In low-stakes assessments, test performance has few or no consequences for examinees themselves, so that examinees may not be fully engaged when answering the items. Instead of engaging in solution behaviour, disengaged examinees might randomly guess or generate no response at all. When ignored, examinee disengagement poses a severe threat to the validity of results obtained from low-stakes assessments. Statistical modelling approaches in educational measurement have been proposed that account for non-response or for guessing, but do not consider both types of disengaged behaviour simultaneously. We bring together research on modelling examinee engagement and research on missing values and present a hierarchical latent response model for identifying and modelling the processes associated with examinee disengagement jointly with the processes associated with engaged responses. To that end, we employ a mixture model that identifies disengagement at the item-by-examinee level by assuming different data-generating processes underlying item responses and omissions, respectively, as well as response times associated with engaged and disengaged behaviour. By modelling examinee engagement with a latent response framework, the model allows assessing how examinee engagement relates to ability and speed as well as to identify items that are likely to evoke disengaged test-taking behaviour. An illustration of the model by means of an application to real data is presented.
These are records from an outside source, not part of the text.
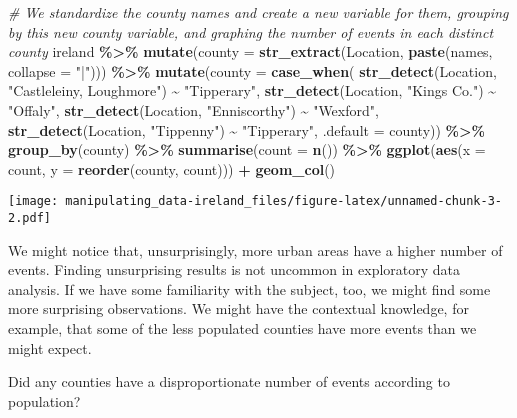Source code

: \documentclass[
]{article}
\newenvironment{Shaded}{\begin{snugshade}}{\end{snugshade}}
\newcommand{\AttributeTok}[1]{\textcolor[rgb]{0.13,0.29,0.53}{#1}}
\newcommand{\CommentTok}[1]{\textcolor[rgb]{0.56,0.35,0.01}{\textit{#1}}}
\newcommand{\FunctionTok}[1]{\textcolor[rgb]{0.13,0.29,0.53}{\textbf{#1}}}
\newcommand{\NormalTok}[1]{#1}
\newcommand{\SpecialCharTok}[1]{\textcolor[rgb]{0.81,0.36,0.00}{\textbf{#1}}}
\newcommand{\StringTok}[1]{\textcolor[rgb]{0.31,0.60,0.02}{#1}}
\begin{document}
\begin{Shaded}
\begin{Highlighting}[]
\CommentTok{\# We standardize the county names and create a new variable for them, grouping by this new county variable, and graphing the number of events in each distinct county}
\NormalTok{ireland }\SpecialCharTok{\%\textgreater{}\%} 
  \FunctionTok{mutate}\NormalTok{(}\AttributeTok{county =} \FunctionTok{str\_extract}\NormalTok{(Location, }\FunctionTok{paste}\NormalTok{(names, }\AttributeTok{collapse =} \StringTok{"|"}\NormalTok{))) }\SpecialCharTok{\%\textgreater{}\%}
  \FunctionTok{mutate}\NormalTok{(}\AttributeTok{county =} \FunctionTok{case\_when}\NormalTok{(}
    \FunctionTok{str\_detect}\NormalTok{(Location, }\StringTok{"Castleleiny, Loughmore"}\NormalTok{) }\SpecialCharTok{\textasciitilde{}} \StringTok{"Tipperary"}\NormalTok{,}
    \FunctionTok{str\_detect}\NormalTok{(Location, }\StringTok{"King\textquotesingle{}s Co."}\NormalTok{) }\SpecialCharTok{\textasciitilde{}} \StringTok{"Offaly"}\NormalTok{,}
    \FunctionTok{str\_detect}\NormalTok{(Location, }\StringTok{"Enniscorthy"}\NormalTok{) }\SpecialCharTok{\textasciitilde{}} \StringTok{"Wexford"}\NormalTok{,}
    \FunctionTok{str\_detect}\NormalTok{(Location, }\StringTok{"Tippenny"}\NormalTok{) }\SpecialCharTok{\textasciitilde{}} \StringTok{"Tipperary"}\NormalTok{,}
    \AttributeTok{.default =}\NormalTok{ county)) }\SpecialCharTok{\%\textgreater{}\%}
  \FunctionTok{group\_by}\NormalTok{(county) }\SpecialCharTok{\%\textgreater{}\%}
  \FunctionTok{summarise}\NormalTok{(}\AttributeTok{count =} \FunctionTok{n}\NormalTok{()) }\SpecialCharTok{\%\textgreater{}\%}
  \FunctionTok{ggplot}\NormalTok{(}\FunctionTok{aes}\NormalTok{(}\AttributeTok{x =}\NormalTok{ count, }\AttributeTok{y =} \FunctionTok{reorder}\NormalTok{(county, count))) }\SpecialCharTok{+} 
    \FunctionTok{geom\_col}\NormalTok{()}
\end{Highlighting}
\end{Shaded}

\texttt{[image: manipulating\_data-ireland\_files/figure-latex/unnamed-chunk-3-2.pdf]}

We might notice that, unsurprisingly, more urban areas have a higher
number of events. Finding unsurprising results is not uncommon in
exploratory data analysis. If we have some familiarity with the subject,
too, we might find some more surprising observations. We might have the
contextual knowledge, for example, that some of the less populated
counties have more events than we might expect.

Did any counties have a disproportionate number of events according to
population?
\end{document}
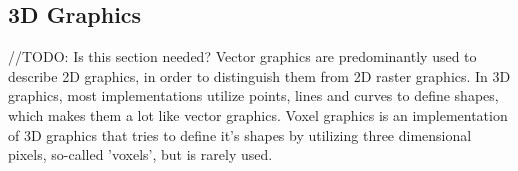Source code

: \subsection{3D Graphics}
//TODO: Is this section needed?
Vector graphics are predominantly used to describe 2D graphics, in order to distinguish them from 2D raster graphics. 
In 3D graphics, most implementations utilize points, lines and curves to define shapes, which makes them a lot like vector graphics. 
Voxel graphics is an implementation of 3D graphics that tries to define it's shapes by utilizing three dimensional pixels, so-called 'voxels', but is rarely used.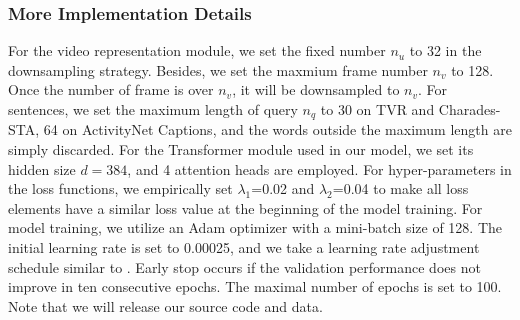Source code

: \documentclass[sigconf]{acmart}
\begin{document}
\subsubsection{More Implementation Details}\label{sec:details}
For the video representation module, we set the fixed number $n_u$ to 32 in the downsampling strategy.
Besides, we set the maxmium frame number $n_v$ to 128. Once the number of frame is over $n_v$, it will be downsampled to $n_v$.
For sentences, we set the maximum length of query $n_q$ to 30 on TVR and Charades-STA, 64 on ActivityNet Captions, and the words outside the maximum length are simply discarded.
For the Transformer module used in our model, we set its hidden size $d=384$, and 4 attention heads are employed.
For hyper-parameters in the loss functions, we empirically set $\lambda_{1}$=0.02 and $\lambda_{2}$=0.04 to make all loss elements have a similar loss value at the beginning of the model training.
For model training, we utilize an Adam optimizer with a mini-batch size of 128. 
The initial learning rate is set to 0.00025, and we take a learning rate adjustment schedule similar to \cite{lei2020tvr}. 
Early stop occurs if the validation performance does not improve in ten consecutive epochs. The maximal number of epochs is set to 100. Note that we will release our source code and data.
\end{document}
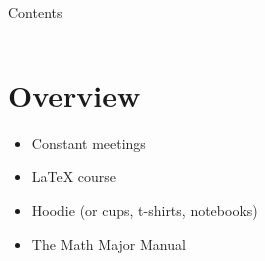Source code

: \begin{frame}
    \maketitle
\end{frame}

\begin{frame}{Contents}
    \begin{columns}
        \linespread{1.75}\selectfont
         \tableofcontents
    \end{columns}
   
\end{frame}

\section{Overview}

\begin{frame}
    \begin{itemize}
        \item Constant meetings
        \item LaTeX course
        \item Hoodie (or cups, t-shirts, notebooks)
        \item The Math Major Manual
    \end{itemize}
\end{frame}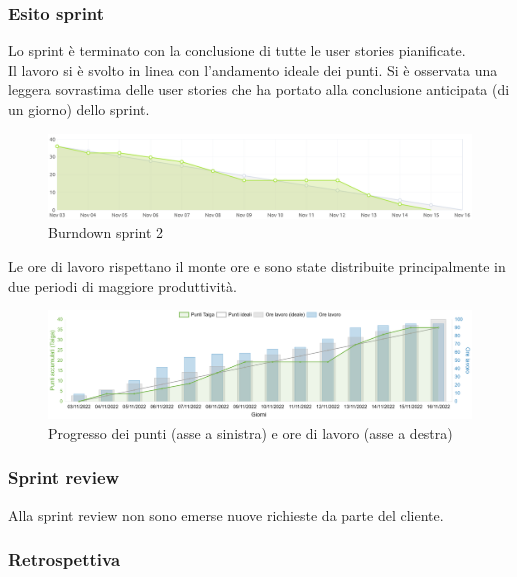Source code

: \newpage
\subsubsection{Esito sprint}
Lo sprint è terminato con la conclusione di tutte le user stories pianificate.\\
Il lavoro si è svolto in linea con l'andamento ideale dei punti. 
Si è osservata una leggera sovrastima delle user stories che ha portato alla conclusione anticipata (di un giorno) dello sprint.\\
\begin{figure}[H]
    \centering
    \includegraphics[width=15cm]{./img/sprint2/burndown.png}
    \caption{Burndown sprint 2}
\end{figure}
Le ore di lavoro rispettano il monte ore e sono state distribuite principalmente in due periodi di maggiore produttività.
\begin{figure}[H]
    \centering
    \includegraphics[width=15cm]{./img/sprint2/worktime.png}
    \caption{Progresso dei punti (asse a sinistra) e ore di lavoro (asse a destra)}
\end{figure}


\subsubsection{Sprint review}
Alla sprint review non sono emerse nuove richieste da parte del cliente.


\subsubsection{Retrospettiva} \label{sprint1_retrospettiva}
基于猜测和项目层面无反应的考生参与推理的层次潜反应模型。
在低风险评估中,考试成绩对考生本身几乎没有影响,因此考生在回答问题时可能不会完全投入。不专注的考生可能会随机猜测或根本没有反应,而不是参与解决问题的行为。如果被忽视,考生脱离会对从低风险评估中获得的结果的有效性构成严重威胁。教育测量中的统计建模方法已被提出用于解释无反应或猜测,但没有同时考虑这两种类型的脱离行为。我们将模拟考生参与和缺失值的研究结合在一起,提出了一个分层潜在反应模型,用于识别和模拟与考生脱离相关的过程以及与参与反应相关的过程。为此,我们采用了一个混合模型,通过假设不同的数据生成过程,分别为项目反应和遗漏,以及与参与和不参与行为相关的响应时间,来识别每个考生层面的脱离。通过用潜在反应框架对考生参与进行建模,该模型可以评估考生参与与能力和速度之间的关系,并识别可能引起不参与考试行为的项目。通过对实际数据的应用,对该模型进行了说明。
本文章由计算机程序翻译,如有差异,请以英文原文为准。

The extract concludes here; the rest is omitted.